Ray_C over 10 years ago
The advantages of digital are that the signal to noise ratio is much better than vinyl (no hiss) and that CDs don’t wear down like vinyl does even with the best turntable and stylus. Also, store-bought CDs are not MP3 compressed. No information is lost. You can program a CD player to play only certain tracks and repeat as often as you like; that’s not possible with vinyl. Even moving the stylus by hand to skip to a track you want puts you in danger of a scratch. But if vinyl sounds better to you, it’s your privilege. I still have my magnificent Technics SL-1300 with diamond stylus (which will eventually wear down, unfortunately).
timrinaldo over 10 years ago
The Telecaster has too many pickups and not enough strings…
duffer37 over 10 years ago
Music has to be portable now. Vinyl and turntables aren’t portable. They can’t go in the car. I can take 5000 cd’s with me to work on my laptop. You can’t do that with vinyl.
Then there’s the issue of WHAT it is you’re listening to. They haven’t made any music since the mid ’90’s that isn’t cobbled together through a computer. Of course, nothing that’s come out since then is worth listening to either…

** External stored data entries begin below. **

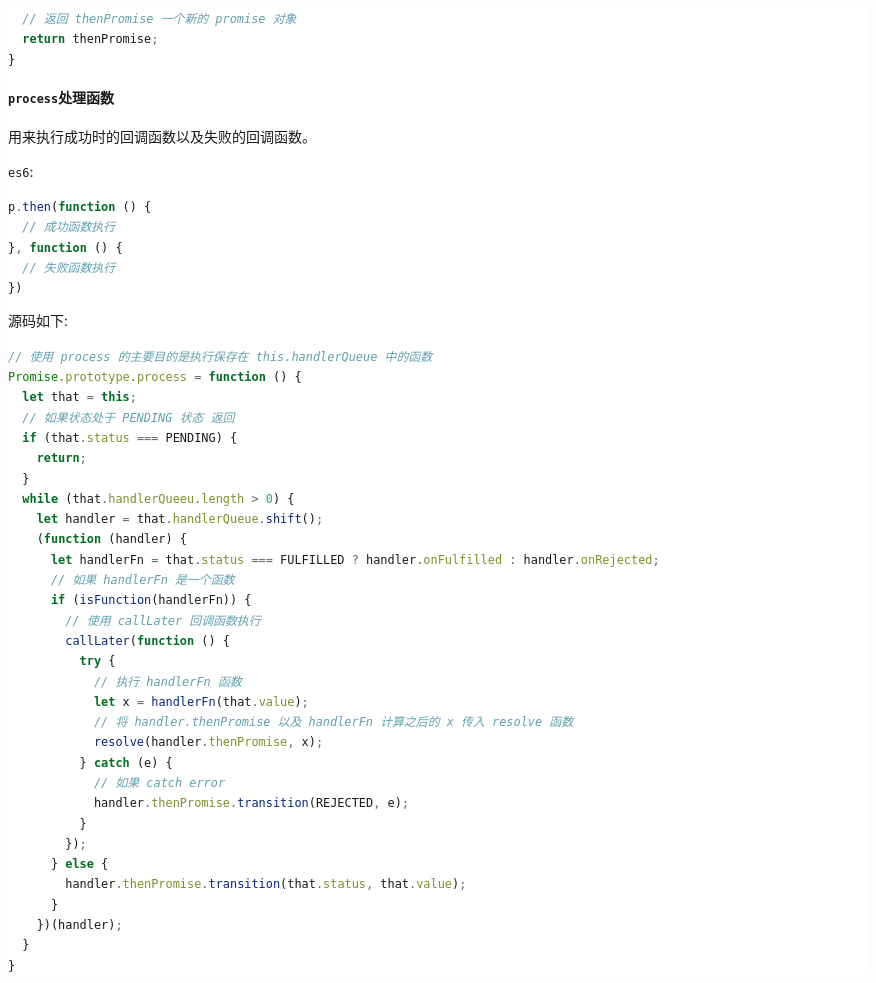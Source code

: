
```javascript
  // 返回 thenPromise 一个新的 promise 对象
  return thenPromise;
}
```

####  `process`处理函数

用来执行成功时的回调函数以及失败的回调函数。  

`es6`:  

```javascript
p.then(function () {
  // 成功函数执行
}, function () {
  // 失败函数执行
})
```

源码如下:

```javascript
// 使用 process 的主要目的是执行保存在 this.handlerQueue 中的函数
Promise.prototype.process = function () {
  let that = this;
  // 如果状态处于 PENDING 状态 返回
  if (that.status === PENDING) {
    return;
  }
  while (that.handlerQueeu.length > 0) {
    let handler = that.handlerQueue.shift();
    (function (handler) {
      let handlerFn = that.status === FULFILLED ? handler.onFulfilled : handler.onRejected;
      // 如果 handlerFn 是一个函数
      if (isFunction(handlerFn)) {
        // 使用 callLater 回调函数执行
        callLater(function () {
          try {
            // 执行 handlerFn 函数
            let x = handlerFn(that.value);
            // 将 handler.thenPromise 以及 handlerFn 计算之后的 x 传入 resolve 函数
            resolve(handler.thenPromise, x);
          } catch (e) {
            // 如果 catch error
            handler.thenPromise.transition(REJECTED, e);
          }
        });
      } else {
        handler.thenPromise.transition(that.status, that.value);
      }
    })(handler);
  }
}
```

water_moon over 10 years ago
BTW, for those who might want to repeat the experiment, it was most noticable with Santana’s Supernatural CD. And I’m not sure if the difference would be noticable over earbuds or cheapy boombox, but it was on at least 3 systems I heard it on (the lab, a musician’s, and my dad’s which is custom)
Hawthorne over 10 years ago
I don’t need an alter ego for that – I just prefer vinyl, all else being equal.
vldazzle over 10 years ago
This is the wrong place for me. I love many kinds of music, mostly to dance to (I can dance anywhere if I hear something catchy) or as background for anything else I had quite a good collection od records that I gave away in 1998 when I moved.
There are some I’d like still, just as my old VHS and 100s of great Beta Videos that I recorded when there were good shows worth saving (still save all my cooking decorating and dress design) but then, there were great foreign films and operas (and even a free adult channel).
Rose needs her alter-ego to dance (I don’t).
FireMedic over 10 years ago
Sprung from cages out on highway 9, Chrome wheeled, fuel injected,and steppin’ out over the line h-Oh, Baby this town rips the bones from your back It’s a death trap, it’s a suicide rap We gotta get out while we’re young `Cause tramps like us, baby we were born to run
Swalb%515 over 10 years ago
I can. There is a grand difference, depending on the microphones used to record the music in the first place. Digital is convenient, but there is nothing cooler than having 12" graphics on the album cover of the original pressing to look at, plus having a white vinyl copy of the British pressing of the Beatles “White Album” on white vinyl with the Apple label playing on a cool Dual CS 1245 turntable w/a Ortofon Diamond cartridge with no pops or clicks to listen to. Digital is okay, but it has a tendency to sound cold and hard. Analog has a much warmer sound. When you listen intently, and especially on headphones, it will become all the more apparent.